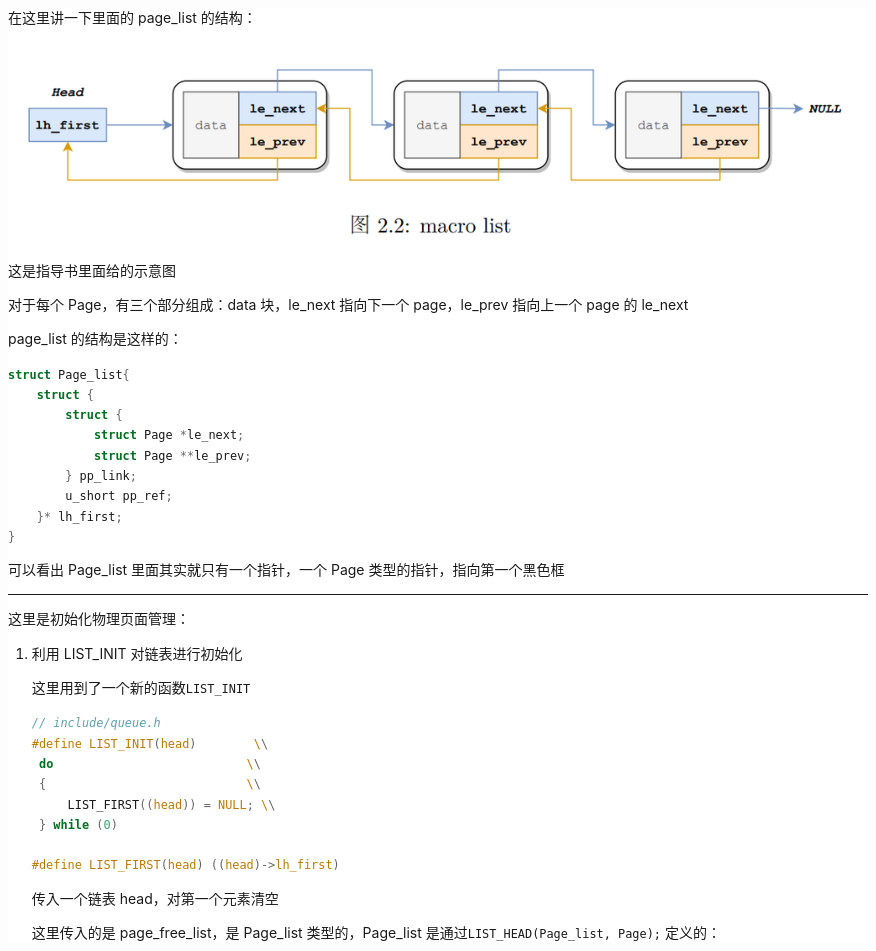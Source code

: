 在这里讲一下里面的 page_list 的结构：

![屏幕截图 2024-04-01 174015](./img/屏幕截图%202024-04-01%20174015.png)

这是指导书里面给的示意图

对于每个 Page，有三个部分组成：data 块，le_next 指向下一个 page，le_prev 指向上一个 page 的 le_next

page_list 的结构是这样的：

```c
struct Page_list{
	struct {
		struct {
			struct Page *le_next;
			struct Page **le_prev;
		} pp_link;
		u_short pp_ref;
	}* lh_first;
}
```

可以看出 Page_list 里面其实就只有一个指针，一个 Page 类型的指针，指向第一个黑色框

---

这里是初始化物理页面管理：

1. 利用 LIST_INIT 对链表进行初始化

   这里用到了一个新的函数`LIST_INIT`

   ```c
   // include/queue.h
   #define LIST_INIT(head)        \\
   	do                           \\
   	{                            \\
   		LIST_FIRST((head)) = NULL; \\
   	} while (0)

   #define LIST_FIRST(head) ((head)->lh_first)
   ```

   传入一个链表 head，对第一个元素清空

   这里传入的是 page_free_list，是 Page_list 类型的，Page_list 是通过`LIST_HEAD(Page_list, Page);` 定义的：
*-*-*
▶ **PROBLEM REQUIREMENTS**
Transcribe the listing in full. Omit the pictures and keep every line exact.

▶ **RESULT FOR THIS EXERCISE**
Source code

: 在这里讲一下里面的 page_list 的结构：

![屏幕截图 2024-04-01 174015](./img/屏幕截图%202024-04-01%20174015.png)

这是指导书里面给的示意图

对于每个 Page，有三个部分组成：data 块，le_next 指向下一个 page，le_prev 指向上一个 page 的 le_next

page_list 的结构是这样的：

```c
struct Page_list{
	struct {
		struct {
			struct Page *le_next;
			struct Page **le_prev;
		} pp_link;
		u_short pp_ref;
	}* lh_first;
}
```

可以看出 Page_list 里面其实就只有一个指针，一个 Page 类型的指针，指向第一个黑色框

---

这里是初始化物理页面管理：

1. 利用 LIST_INIT 对链表进行初始化

   这里用到了一个新的函数`LIST_INIT`

   ```c
   // include/queue.h
   #define LIST_INIT(head)        \\
   	do                           \\
   	{                            \\
   		LIST_FIRST((head)) = NULL; \\
   	} while (0)

   #define LIST_FIRST(head) ((head)->lh_first)
   ```

   传入一个链表 head，对第一个元素清空

   这里传入的是 page_free_list，是 Page_list 类型的，Page_list 是通过`LIST_HEAD(Page_list, Page);` 定义的：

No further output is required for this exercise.